1. Why your free screening might not be free: the polyp loophole

Under the Affordable Care Act (ACA), most health insurance plans are required to cover preventive services — including colonoscopies recommended by the U.S. Preventive Services Task Force (USPSTF) — at zero cost to the patient. No copay. No deductible. No coinsurance. You schedule your colonoscopy, expect a $0 bill, and feel good about taking care of your health.

Then the bill arrives for $900.

The reason is almost always the same: a polyp (or multiple polyps) was found and removed during the procedure. When a gastroenterologist finds a polyp and removes it, the procedure is no longer billed as a purely diagnostic scope. The CPT code changes from 45378 (colonoscopy, no procedure) to 45385 (colonoscopy with polypectomy) or similar. Under the old rules, many insurers interpreted this code change to mean the entire procedure had become “diagnostic” or “therapeutic” — not preventive — and applied your full cost-sharing: deductible, coinsurance, or both.

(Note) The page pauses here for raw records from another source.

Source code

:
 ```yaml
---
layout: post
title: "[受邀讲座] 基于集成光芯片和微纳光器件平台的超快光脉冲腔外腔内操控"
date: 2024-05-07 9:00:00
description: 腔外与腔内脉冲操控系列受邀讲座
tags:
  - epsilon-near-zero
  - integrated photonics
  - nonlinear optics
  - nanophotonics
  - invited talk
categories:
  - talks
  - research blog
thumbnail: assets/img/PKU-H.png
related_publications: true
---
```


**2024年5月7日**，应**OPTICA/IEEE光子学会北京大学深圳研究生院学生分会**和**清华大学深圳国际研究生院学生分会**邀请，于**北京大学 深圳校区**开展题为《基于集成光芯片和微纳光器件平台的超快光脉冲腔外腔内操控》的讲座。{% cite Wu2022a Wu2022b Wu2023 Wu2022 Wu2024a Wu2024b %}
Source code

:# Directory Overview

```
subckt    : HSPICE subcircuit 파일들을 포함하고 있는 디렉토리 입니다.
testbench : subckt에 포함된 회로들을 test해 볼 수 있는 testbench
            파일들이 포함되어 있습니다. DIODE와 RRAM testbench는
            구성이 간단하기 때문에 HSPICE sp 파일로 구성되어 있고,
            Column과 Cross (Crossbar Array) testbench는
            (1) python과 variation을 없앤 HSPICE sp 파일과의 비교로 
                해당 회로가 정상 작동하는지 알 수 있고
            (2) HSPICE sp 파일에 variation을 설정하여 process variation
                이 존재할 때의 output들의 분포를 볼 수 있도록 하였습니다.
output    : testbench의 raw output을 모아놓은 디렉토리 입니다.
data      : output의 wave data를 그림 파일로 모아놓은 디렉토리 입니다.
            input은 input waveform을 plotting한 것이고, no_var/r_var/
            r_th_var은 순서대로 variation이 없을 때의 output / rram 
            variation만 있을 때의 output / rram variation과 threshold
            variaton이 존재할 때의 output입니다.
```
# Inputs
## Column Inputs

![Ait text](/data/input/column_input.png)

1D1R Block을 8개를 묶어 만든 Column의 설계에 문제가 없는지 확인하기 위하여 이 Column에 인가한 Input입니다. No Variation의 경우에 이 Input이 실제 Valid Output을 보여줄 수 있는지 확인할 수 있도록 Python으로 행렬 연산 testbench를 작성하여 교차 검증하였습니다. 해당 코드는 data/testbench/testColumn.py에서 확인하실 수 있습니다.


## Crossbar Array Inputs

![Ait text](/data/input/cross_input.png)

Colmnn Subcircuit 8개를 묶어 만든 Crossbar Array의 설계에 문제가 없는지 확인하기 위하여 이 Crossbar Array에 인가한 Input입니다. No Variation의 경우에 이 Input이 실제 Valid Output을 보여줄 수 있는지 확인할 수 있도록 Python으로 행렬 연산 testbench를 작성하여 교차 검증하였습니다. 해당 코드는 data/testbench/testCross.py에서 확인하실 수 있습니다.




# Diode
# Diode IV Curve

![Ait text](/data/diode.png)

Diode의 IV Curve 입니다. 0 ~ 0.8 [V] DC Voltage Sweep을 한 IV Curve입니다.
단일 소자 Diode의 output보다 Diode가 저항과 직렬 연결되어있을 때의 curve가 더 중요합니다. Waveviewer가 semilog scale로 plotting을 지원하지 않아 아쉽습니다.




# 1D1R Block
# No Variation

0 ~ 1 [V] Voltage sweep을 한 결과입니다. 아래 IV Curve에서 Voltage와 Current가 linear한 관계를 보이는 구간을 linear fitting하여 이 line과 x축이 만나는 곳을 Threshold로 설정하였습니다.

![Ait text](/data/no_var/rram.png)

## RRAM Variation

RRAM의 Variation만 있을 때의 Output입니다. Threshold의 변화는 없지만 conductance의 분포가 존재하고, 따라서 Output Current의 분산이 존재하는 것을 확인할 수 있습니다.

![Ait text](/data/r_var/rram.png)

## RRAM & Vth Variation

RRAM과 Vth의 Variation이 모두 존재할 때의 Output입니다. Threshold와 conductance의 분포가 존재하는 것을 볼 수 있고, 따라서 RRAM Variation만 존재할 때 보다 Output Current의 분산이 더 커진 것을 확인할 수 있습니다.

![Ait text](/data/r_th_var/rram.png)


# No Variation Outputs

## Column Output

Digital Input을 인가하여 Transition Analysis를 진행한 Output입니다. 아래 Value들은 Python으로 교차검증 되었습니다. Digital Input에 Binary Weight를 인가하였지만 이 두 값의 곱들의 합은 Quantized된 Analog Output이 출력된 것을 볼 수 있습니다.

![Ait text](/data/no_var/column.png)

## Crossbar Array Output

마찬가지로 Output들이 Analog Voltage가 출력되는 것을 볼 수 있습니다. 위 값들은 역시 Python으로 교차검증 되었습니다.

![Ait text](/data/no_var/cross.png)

The cruel irony: the patients who did exactly what their doctors recommended (got screened, had polyps caught early) were the ones hit with the largest bills. Patients whose colonoscopies found nothing paid $0. Patients whose colonoscopies found and removed a precancerous polyp owed hundreds of dollars.

This is the colonoscopy loophole. It was not hypothetical or rare. According to a Health Affairs study, insurer practices around colonoscopy cost-sharing varied dramatically: some plans covered polyp removal with no cost-sharing; others applied full cost-sharing. Patients had no reliable way to know in advance which category their plan fell into.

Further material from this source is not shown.